This has been thought-provoking discussion, thanks :innocent:

I started with thinking that there is only one Creator, only one Most High God. From this viewpoint, everyone who tells about the one and only God must be referring to Him, even if the description about this God would be mostly wrong. We should separate the true God from the teachings that may draw a very distorted picture of Him. Accept that there is only one true God but reject false teachings about this one true God.

After reading all comments, I started to think whether ‘God’ or ‘Creator’ is a concept or a role, rather than a person. There is a throne for ‘God’ or ‘Creator’ but people may try to put different ‘persons’ on that throne.

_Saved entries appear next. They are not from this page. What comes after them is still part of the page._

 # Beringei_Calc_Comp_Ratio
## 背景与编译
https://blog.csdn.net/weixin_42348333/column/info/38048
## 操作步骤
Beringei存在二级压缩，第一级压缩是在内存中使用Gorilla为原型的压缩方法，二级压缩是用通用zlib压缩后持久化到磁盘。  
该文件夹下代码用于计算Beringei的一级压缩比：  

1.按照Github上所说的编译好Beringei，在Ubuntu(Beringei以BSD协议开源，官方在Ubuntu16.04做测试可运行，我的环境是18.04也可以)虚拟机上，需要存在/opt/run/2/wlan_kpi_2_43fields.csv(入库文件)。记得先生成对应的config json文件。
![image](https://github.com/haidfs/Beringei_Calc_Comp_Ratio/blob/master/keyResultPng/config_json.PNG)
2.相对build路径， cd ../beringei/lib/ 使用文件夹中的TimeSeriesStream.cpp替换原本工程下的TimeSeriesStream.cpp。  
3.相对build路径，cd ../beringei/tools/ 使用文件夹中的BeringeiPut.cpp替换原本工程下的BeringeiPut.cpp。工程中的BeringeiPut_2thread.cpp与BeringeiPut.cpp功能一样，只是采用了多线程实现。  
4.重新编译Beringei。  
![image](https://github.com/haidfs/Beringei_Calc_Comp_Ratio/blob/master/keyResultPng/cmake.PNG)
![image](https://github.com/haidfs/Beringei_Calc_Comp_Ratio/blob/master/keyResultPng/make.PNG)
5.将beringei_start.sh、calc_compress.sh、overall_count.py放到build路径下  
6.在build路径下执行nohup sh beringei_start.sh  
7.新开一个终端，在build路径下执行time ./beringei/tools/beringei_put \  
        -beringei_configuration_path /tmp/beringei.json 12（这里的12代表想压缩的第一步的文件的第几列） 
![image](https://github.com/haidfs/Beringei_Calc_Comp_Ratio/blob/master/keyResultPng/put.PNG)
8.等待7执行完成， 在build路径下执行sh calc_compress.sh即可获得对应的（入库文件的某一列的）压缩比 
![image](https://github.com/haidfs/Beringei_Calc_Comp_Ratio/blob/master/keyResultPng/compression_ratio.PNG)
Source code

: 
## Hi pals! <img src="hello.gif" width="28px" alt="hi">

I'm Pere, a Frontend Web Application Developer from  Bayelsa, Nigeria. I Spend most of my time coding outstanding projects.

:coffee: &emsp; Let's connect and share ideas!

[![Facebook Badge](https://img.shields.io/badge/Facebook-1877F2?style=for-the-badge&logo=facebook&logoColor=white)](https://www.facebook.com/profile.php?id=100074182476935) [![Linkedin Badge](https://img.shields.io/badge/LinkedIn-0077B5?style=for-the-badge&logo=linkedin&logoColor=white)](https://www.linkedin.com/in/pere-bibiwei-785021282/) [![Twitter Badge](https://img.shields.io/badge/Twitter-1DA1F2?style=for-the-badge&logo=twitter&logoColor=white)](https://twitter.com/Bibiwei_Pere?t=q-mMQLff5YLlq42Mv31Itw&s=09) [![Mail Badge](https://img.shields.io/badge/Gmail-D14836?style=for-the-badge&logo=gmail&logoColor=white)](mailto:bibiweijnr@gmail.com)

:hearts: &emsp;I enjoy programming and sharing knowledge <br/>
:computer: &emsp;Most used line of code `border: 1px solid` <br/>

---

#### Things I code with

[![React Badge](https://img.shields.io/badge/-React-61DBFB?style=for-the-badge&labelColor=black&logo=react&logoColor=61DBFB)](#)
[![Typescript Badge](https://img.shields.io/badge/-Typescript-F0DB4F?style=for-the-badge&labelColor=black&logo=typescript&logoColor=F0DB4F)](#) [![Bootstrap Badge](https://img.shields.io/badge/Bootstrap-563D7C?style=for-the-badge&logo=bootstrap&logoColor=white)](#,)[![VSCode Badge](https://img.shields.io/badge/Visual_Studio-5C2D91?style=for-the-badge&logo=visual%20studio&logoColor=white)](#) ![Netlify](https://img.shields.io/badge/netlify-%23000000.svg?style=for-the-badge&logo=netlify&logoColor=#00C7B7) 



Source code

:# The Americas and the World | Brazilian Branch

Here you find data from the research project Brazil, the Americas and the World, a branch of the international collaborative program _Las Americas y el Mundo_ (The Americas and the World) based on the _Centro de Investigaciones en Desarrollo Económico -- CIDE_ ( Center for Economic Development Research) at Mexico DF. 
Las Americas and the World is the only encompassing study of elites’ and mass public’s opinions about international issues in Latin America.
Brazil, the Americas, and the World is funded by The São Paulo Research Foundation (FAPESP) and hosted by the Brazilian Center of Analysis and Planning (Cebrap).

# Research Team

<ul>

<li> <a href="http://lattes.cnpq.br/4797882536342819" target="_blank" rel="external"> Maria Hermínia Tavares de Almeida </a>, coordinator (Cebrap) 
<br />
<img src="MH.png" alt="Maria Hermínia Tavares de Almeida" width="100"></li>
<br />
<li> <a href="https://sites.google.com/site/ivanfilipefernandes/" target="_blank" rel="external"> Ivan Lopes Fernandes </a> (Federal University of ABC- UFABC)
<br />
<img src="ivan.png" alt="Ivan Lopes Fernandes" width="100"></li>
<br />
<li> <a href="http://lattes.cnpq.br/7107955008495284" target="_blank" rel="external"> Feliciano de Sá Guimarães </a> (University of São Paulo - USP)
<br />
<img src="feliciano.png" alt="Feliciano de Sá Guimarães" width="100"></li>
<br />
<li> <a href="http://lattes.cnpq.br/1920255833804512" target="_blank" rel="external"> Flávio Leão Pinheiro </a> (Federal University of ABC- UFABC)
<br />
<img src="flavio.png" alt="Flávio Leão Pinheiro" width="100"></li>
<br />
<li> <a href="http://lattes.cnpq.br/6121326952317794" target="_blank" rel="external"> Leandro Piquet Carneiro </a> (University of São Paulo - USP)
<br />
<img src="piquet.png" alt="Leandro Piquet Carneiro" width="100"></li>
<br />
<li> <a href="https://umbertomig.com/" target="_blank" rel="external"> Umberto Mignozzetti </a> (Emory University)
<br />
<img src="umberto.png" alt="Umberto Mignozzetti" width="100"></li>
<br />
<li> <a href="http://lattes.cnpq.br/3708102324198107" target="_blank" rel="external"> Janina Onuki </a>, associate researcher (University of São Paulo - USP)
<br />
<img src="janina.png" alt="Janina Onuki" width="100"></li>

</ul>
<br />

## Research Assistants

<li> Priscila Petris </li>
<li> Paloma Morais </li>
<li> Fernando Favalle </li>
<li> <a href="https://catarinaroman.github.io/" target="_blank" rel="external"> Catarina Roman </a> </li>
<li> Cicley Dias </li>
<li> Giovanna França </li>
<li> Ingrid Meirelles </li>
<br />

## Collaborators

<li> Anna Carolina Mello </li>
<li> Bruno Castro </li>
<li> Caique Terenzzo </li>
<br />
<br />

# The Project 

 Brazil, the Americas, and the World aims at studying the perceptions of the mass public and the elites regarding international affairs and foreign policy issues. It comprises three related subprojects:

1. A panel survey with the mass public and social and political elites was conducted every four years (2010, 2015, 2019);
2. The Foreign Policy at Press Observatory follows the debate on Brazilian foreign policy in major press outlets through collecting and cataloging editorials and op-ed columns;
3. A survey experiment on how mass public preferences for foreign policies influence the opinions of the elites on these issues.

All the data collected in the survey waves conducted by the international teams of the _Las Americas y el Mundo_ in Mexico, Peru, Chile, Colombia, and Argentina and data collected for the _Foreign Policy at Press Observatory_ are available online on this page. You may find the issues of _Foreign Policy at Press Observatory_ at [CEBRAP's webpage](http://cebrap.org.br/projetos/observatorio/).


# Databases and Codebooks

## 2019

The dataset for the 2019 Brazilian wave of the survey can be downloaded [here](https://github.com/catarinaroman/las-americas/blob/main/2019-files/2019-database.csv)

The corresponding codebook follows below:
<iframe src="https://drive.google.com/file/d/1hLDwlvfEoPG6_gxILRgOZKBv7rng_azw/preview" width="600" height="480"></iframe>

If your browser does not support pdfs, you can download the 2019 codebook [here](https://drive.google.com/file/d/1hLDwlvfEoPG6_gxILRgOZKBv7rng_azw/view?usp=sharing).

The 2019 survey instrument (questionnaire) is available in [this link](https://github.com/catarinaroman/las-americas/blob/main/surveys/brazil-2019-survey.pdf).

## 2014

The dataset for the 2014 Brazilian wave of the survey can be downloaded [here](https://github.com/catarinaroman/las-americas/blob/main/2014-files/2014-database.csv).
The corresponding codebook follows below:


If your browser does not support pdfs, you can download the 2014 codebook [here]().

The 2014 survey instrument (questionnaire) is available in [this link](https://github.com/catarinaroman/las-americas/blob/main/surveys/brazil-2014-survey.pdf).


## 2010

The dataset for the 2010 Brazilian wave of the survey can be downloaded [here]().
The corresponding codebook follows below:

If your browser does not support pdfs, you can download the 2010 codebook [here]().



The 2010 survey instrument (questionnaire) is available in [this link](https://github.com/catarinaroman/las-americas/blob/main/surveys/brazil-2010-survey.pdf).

From this viewpoint, one description of God (JHWH) may be very different from another description of a ‘person’ that is claimed to be ‘God’. This viewpoint supports the idea that JHWH in the Bible is not the ‘Allah’ in the Quran, even if both are told to be the only God and Creator.

Anyway, I support the viewpoint that we rather try to find common contact points than barriers. The reason for this is that we should spread the good news about the true God. If there are just hostility, demonization, building of complete barriers that separate ‘us’ from ‘them’, how would one of ‘them’ listen to us, or see the witness of our life (I hope we are truly living as disciples of Jesus)?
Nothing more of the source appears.